No man was ever so far advanced in the divine life, as not to need to utter these words. In fact the holiest breathe this petition with the most frequency. And if an angel should be sent from heaven into the midst of us, it would be ever upon his lips.

” This is a world of temptation, and it would be difficult so to dispose of ourselves as never to encounter temptation.” True: and many advantages flow to the Christian from the fact that he is exposed to temptation. His graces are thus strengthened. His self-knowledge is increased. He relies more implicitly upon the word of God. But the tempter knows how to combine circumstances, and so to adapt his wiles to the spiritual state of a man, as at times to bring an unexpected and powerful temptation to bear upon him. With reference to such temptations as these the Christian offers up this prayer. God gives a man the shield of faith and the sword of the Spirit with regard to ordinary temptations, those that he is already familiar with; and gives him a spirit of prayer with regard to others, from which in answer to this prayer, he delivers him. There is one way of dealing with present temptations, and another way of dealing with those that are future. If, relying on our strength of faith, we cease to be apprehensive of new and subtle arrangements by which our affections may become entangled, we are almost certain to sustain damage.
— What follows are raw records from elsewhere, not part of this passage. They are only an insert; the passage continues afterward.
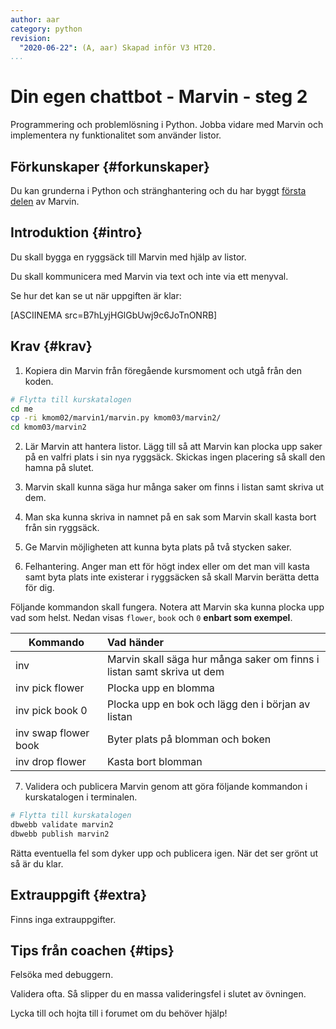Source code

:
 ```yaml
---
author: aar
category: python
revision:
  "2020-06-22": (A, aar) Skapad inför V3 HT20.
...
```

Din egen chattbot - Marvin - steg 2
==================================

Programmering och problemlösning i Python. Jobba vidare med Marvin och implementera ny funktionalitet som använder listor.

<!--more-->


Förkunskaper {#forkunskaper}
-----------------------

Du kan grunderna i Python och stränghantering och du har byggt [första delen](uppgift/din-egen-chattbot-marvin-steg-1-v2) av Marvin.



Introduktion {#intro}
-----------------------

Du skall bygga en ryggsäck till Marvin med hjälp av listor.

Du skall kommunicera med Marvin via text och inte via ett menyval.

Se hur det kan se ut när uppgiften är klar:

[ASCIINEMA src=B7hLyjHGlGbUwj9c6JoTnONRB]



Krav {#krav}
-----------------------

1. Kopiera din Marvin från föregående kursmoment och utgå från den koden.

```bash
# Flytta till kurskatalogen
cd me
cp -ri kmom02/marvin1/marvin.py kmom03/marvin2/
cd kmom03/marvin2
```

2. Lär Marvin att hantera listor. Lägg till så att Marvin kan plocka upp saker på en valfri plats i sin nya ryggsäck. Skickas ingen placering så skall den hamna på slutet.

3. Marvin skall kunna säga hur många saker om finns i listan samt skriva ut dem.

4. Man ska kunna skriva in namnet på en sak som Marvin skall kasta bort från sin ryggsäck.

5. Ge Marvin möjligheten att kunna byta plats på två stycken saker.

6. Felhantering. Anger man ett för högt index eller om det man vill kasta samt byta plats inte existerar i ryggsäcken så skall Marvin berätta detta för dig.

Följande kommandon skall fungera. Notera att Marvin ska kunna plocka upp vad som helst. Nedan visas `flower`, `book` och `0` **enbart som exempel**.

| Kommando               | Vad händer                                                               |
|------------------------|:-------------------------------------------------------------------------|
| inv                    | Marvin skall säga hur många saker om finns i listan samt skriva ut dem   |
| inv pick flower        | Plocka upp en blomma                                                     |
| inv pick book 0        | Plocka upp en bok och lägg den i början av listan                        |
| inv swap flower book   | Byter plats på blomman och boken                                         |
| inv drop flower        | Kasta bort blomman                                                       |

7. Validera och publicera Marvin genom att göra följande kommandon i kurskatalogen i terminalen.

```bash
# Flytta till kurskatalogen
dbwebb validate marvin2
dbwebb publish marvin2
```

Rätta eventuella fel som dyker upp och publicera igen. När det ser grönt ut så är du klar.



Extrauppgift {#extra}
-----------------------

Finns inga extrauppgifter.


Tips från coachen {#tips}
-----------------------

Felsöka med debuggern.

Validera ofta. Så slipper du en massa valideringsfel i slutet av övningen.

Lycka till och hojta till i forumet om du behöver hjälp!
If after all it pleases God to bring the petitioner into temptation, he is not brought into it as other men are. God will indicate, in the trying hour, the way of escape.

From “Daily Meditation” by Rev. Geo. Bowen

Give this some thought…

” He that covereth his sins shall not prosper.” – Pro_28:13.

Almost all men are intent upon appearing better than they really are. If a man cannot be what he ought to be, he attempts at least to appear so. His days are spent in a fraudulent attempt to pass himself off as something better than he is. The same amount of energy devoted to the purification of his character, might result in something good. What watchfulness! What circumspection! What attention to circumstances! What study of men’s characters! What perseverance! What self-command! Were these qualities and habits devoted to the legitimate end of appearing well in the sight of God, what magnificent results would be witnessed. These are the very things that God requires of us: watchfulness, carefulness, perseverance, self-control. Man shows that he is capable of these things; but he exercises them in seeking not the essence, but a fiction; not the favor of God, but that of man.’

The habit is so inveterate that few are conscious of it. They suppose they are acting naturally, and have no conception of the measure of their insincerity. I speak not of the hypocrite, commonly so styled; but of all. The man who says, ” I thank God, I make no profession to be better than others;” he. too, is playing a role, though he cheats himself with the contrary idea.

Insincerity in religion, the endeavor to obtain and perpetuate a reputation for piety, is something exceedingly offensive. There is something monstrous about the idea of offering prayer in such a way as to secure the commendation of man.

He that covereth his sins shall not prosper; for while he covers them he cannot possibly get rid of them; and their presence will vitiate all prosperity. Let us endure the shame of confessing them, that we may have the abiding glory of being delivered from them. Let us act out our true characters, and take our true place; then we may expect to make progress of the most desirable kind. If man deride, no matter; we have something that they have not. Our position is a more promising one than theirs; for truth is now on our side.